# Is the Cartier Roadster discontinued ?



## goodguy

I was trying to look up Cartier Roadster at the Cartier site and couldnt find it there.
I remember only few months ago it was in their site but now there is no mentioning of it.
From search on the net there is no mentioning of this Roadster being discontinued but if thats true then why isnt Cartier showing it on their site ?

Was the Roadster discontinued ?


----------



## Watchbreath

Maybe the model ran it's course.


----------



## little big feather

Were you at the E-Boutique? If so, might be out of stock.


----------



## goodguy

little big feather said:


> Were you at the E-Boutique? If so, might be out of stock.


Sorry dont know what the "E-Boutique" is so no I wasnt there.
The Roadster is no where to be found on Cartier site and few days ago I heard from a guy in the watch industry that indeed this was is discontinued but again I see this at the moment as a rumor only.

The fact the watch is not anywhere to be found on Cartier site is my main indication that indeed this watch is Gone, History.......etc but I never heard any official word on it.


----------



## How to be Swell

goodguy said:


> I was trying to look up Cartier Roadster at the Cartier site and couldnt find it there.
> I remember only few months ago it was in their site but now there is no mentioning of it.
> From search on the net there is no mentioning of this Roadster being discontinued but if thats true then why isnt Cartier showing it on their site ?
> 
> Was the Roadster discontinued ?


my very good friend at the local AD has confirmed that it is indeed discontinued and removed from their catalog. They stopped the Roadster line when the Roadster s came out. My suspicion is they are removing all but in house caliber so from their portfolio in part due to the limitations swatch is putting on the ETA movements. The roadster uses an eta 2892. My AD friend gave me a wink and a nod to that statement as well.


----------



## cuts33

It is discontinued. AD's and Cartier boutiques still have old stock available but you won't find it on their site. 

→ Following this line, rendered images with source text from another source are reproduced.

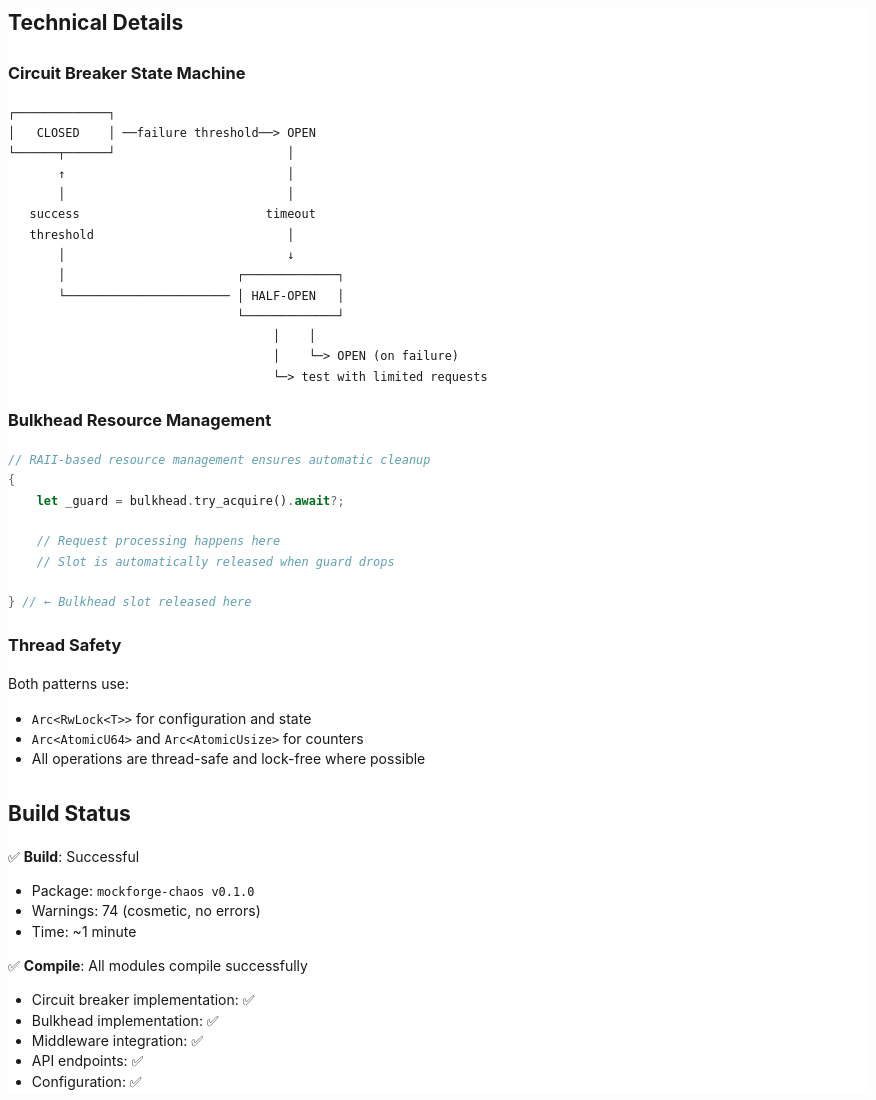 ## Technical Details

### Circuit Breaker State Machine

```
┌─────────────┐
│   CLOSED    │ ──failure threshold──> OPEN
└──────┬──────┘                        │
       ↑                               │
       │                               │
   success                          timeout
   threshold                           │
       │                               ↓
       │                        ┌─────────────┐
       └─────────────────────── │ HALF-OPEN   │
                                └─────────────┘
                                     │    │
                                     │    └─> OPEN (on failure)
                                     └─> test with limited requests
```

### Bulkhead Resource Management

```rust
// RAII-based resource management ensures automatic cleanup
{
    let _guard = bulkhead.try_acquire().await?;

    // Request processing happens here
    // Slot is automatically released when guard drops

} // ← Bulkhead slot released here
```

### Thread Safety

Both patterns use:
- `Arc<RwLock<T>>` for configuration and state
- `Arc<AtomicU64>` and `Arc<AtomicUsize>` for counters
- All operations are thread-safe and lock-free where possible

## Build Status

✅ **Build**: Successful
- Package: `mockforge-chaos v0.1.0`
- Warnings: 74 (cosmetic, no errors)
- Time: ~1 minute

✅ **Compile**: All modules compile successfully
- Circuit breaker implementation: ✅
- Bulkhead implementation: ✅
- Middleware integration: ✅
- API endpoints: ✅
- Configuration: ✅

The model ran its course. I don't believe the ETA movement has anything to do with it. 

The Tank, Santos, Ballon Bleu and Ronde Solo lines all have ETA movements. 

In fact the Calibre line and the Ballon Bleu chronograph are the only models with an in house movement, aside from those in their Fine Watchmaking Collection


----------



## Luxurlife

Nooooooooooooooooo. Love the roaster

Sent from my SCH-R970C using Tapatalk


----------



## Luxurlife

*typo roadster

Sent from my SCH-R970C using Tapatalk


----------



## How to be Swell

Luxurlife said:


> Nooooooooooooooooo. Love the roaster
> 
> Sent from my SCH-R970C using Tapatalk


Ha! Roaster, love it. Yeah it was always one of my favorites too, I was really sad to see it go, to me it was more unique than anything else they had. A while back I did a little write up on it for anyone interested: The Cartier Roadster | How to be Swell


----------



## Jackie1

Yes, it was retried. I have one. The last I saw one was at Cartier in KOP (King of Prussia Mall) in Philly. It was $10,900 and there were a few in stock and when they run out, they run out.


----------



## Jackie1

So the roadster Chrono ran from 2005 - 2011???


----------



## StufflerMike

I wonder what makes you answering to a 2013 thread.


----------



## Jackie1

Why start a thread on a discontinued watch, when this thread can notify everyone that already knows about it. Less clutter and subject matter still relates.


----------



## Jackie1

Jackie1 said:


> Yes, it was retried. I have one. The last I saw one was at Cartier in KOP (King of Prussia Mall) in Philly. It was $10,900 and there were a few in stock and when they run out, they run out.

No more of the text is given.